• **The task**
Find the line with "1. Check [Troubleshooting](#-troubleshooting)" in the entries below. Repeat it, every following line, and the line with "- Display filters: https://wiki.wireshark.org/DisplayFilters", exactly and with nothing added.

Entries taken from a collection
>>

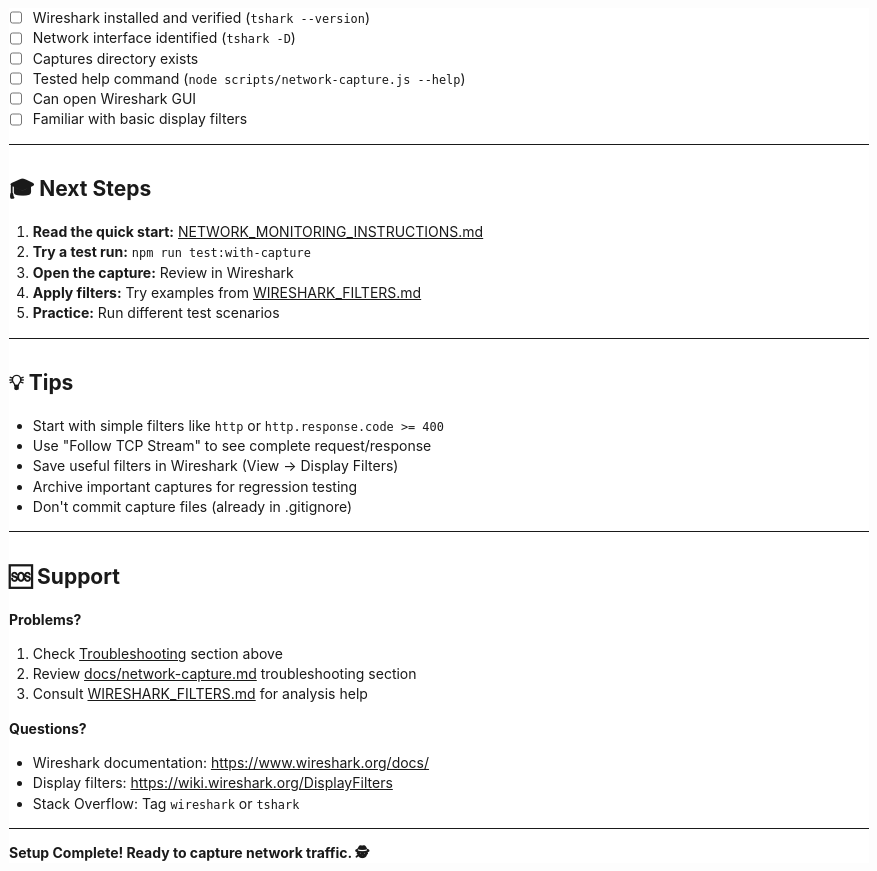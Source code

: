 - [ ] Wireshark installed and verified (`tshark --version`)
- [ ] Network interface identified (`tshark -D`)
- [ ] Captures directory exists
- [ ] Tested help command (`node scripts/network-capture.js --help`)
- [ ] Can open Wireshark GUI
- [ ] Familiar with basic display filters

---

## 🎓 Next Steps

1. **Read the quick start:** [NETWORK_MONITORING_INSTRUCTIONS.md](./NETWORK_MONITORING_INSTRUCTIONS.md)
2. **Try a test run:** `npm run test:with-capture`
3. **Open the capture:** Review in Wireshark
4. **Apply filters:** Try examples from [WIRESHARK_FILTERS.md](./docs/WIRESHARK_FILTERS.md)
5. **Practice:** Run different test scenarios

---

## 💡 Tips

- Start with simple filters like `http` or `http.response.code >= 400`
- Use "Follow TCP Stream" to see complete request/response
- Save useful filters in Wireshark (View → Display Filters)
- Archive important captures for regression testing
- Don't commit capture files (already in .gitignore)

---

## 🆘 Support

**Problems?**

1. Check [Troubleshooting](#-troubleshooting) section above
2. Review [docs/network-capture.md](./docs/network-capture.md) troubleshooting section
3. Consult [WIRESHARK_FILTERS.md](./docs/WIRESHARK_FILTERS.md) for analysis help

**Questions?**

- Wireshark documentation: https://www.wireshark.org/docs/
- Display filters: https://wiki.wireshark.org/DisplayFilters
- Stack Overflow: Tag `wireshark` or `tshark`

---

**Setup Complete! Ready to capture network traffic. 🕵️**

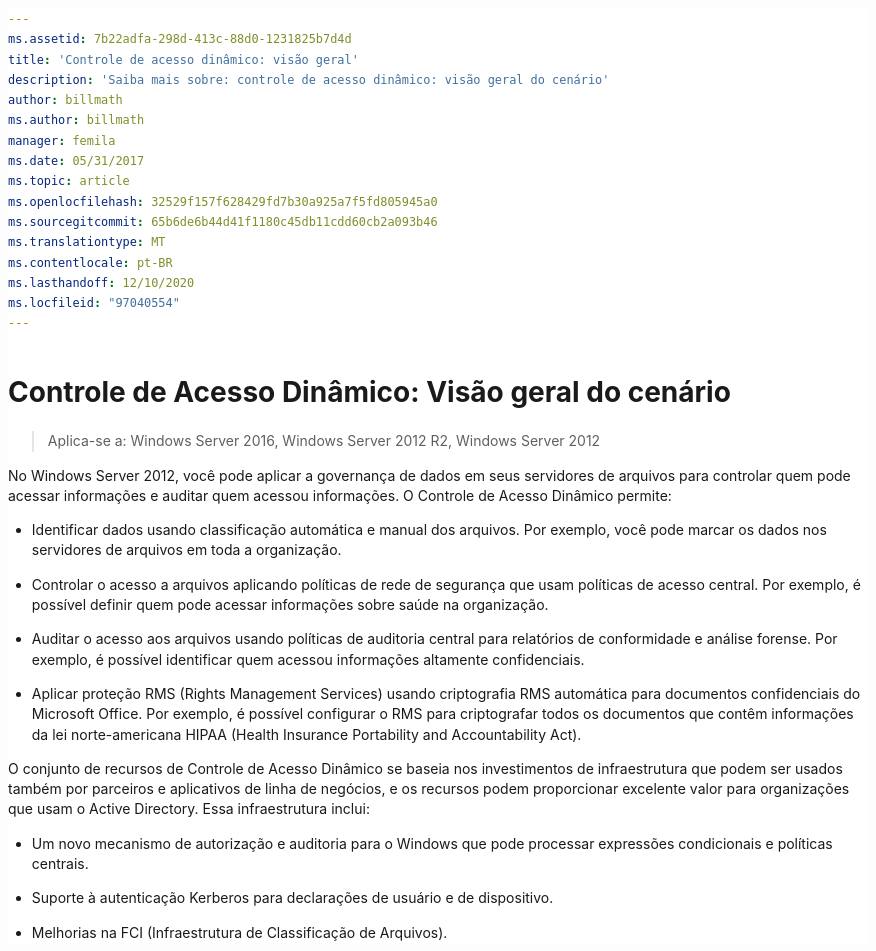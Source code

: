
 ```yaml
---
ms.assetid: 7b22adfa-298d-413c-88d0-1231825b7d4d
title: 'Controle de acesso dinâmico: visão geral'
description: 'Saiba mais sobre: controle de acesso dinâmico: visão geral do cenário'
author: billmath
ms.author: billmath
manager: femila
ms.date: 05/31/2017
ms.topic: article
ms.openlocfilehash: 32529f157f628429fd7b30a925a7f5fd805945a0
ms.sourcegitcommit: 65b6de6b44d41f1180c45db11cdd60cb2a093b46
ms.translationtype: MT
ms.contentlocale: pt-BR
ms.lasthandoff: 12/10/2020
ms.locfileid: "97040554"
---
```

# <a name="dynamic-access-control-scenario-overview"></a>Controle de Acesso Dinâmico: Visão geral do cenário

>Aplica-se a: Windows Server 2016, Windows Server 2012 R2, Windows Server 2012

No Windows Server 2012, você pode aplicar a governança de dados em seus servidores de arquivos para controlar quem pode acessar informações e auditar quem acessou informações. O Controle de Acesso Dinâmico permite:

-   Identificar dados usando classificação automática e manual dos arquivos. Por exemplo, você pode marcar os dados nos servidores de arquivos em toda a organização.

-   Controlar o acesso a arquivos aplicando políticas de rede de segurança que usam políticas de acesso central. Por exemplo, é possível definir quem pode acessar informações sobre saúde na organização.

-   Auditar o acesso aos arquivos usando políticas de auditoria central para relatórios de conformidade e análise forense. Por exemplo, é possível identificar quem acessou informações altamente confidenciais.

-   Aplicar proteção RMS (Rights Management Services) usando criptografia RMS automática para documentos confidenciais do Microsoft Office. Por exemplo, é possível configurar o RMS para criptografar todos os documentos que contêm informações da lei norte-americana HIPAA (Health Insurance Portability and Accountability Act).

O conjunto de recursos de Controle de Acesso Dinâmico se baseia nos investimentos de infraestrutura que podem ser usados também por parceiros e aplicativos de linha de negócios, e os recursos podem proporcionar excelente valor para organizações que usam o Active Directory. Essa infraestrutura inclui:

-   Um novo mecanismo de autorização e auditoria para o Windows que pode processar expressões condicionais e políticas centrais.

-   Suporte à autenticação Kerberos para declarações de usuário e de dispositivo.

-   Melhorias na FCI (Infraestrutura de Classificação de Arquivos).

<<

• **Response below**
1. Check [Troubleshooting](#-troubleshooting) section above
2. Review [docs/network-capture.md](./docs/network-capture.md) troubleshooting section
3. Consult [WIRESHARK_FILTERS.md](./docs/WIRESHARK_FILTERS.md) for analysis help

**Questions?**

- Wireshark documentation: https://www.wireshark.org/docs/
- Display filters: https://wiki.wireshark.org/DisplayFilters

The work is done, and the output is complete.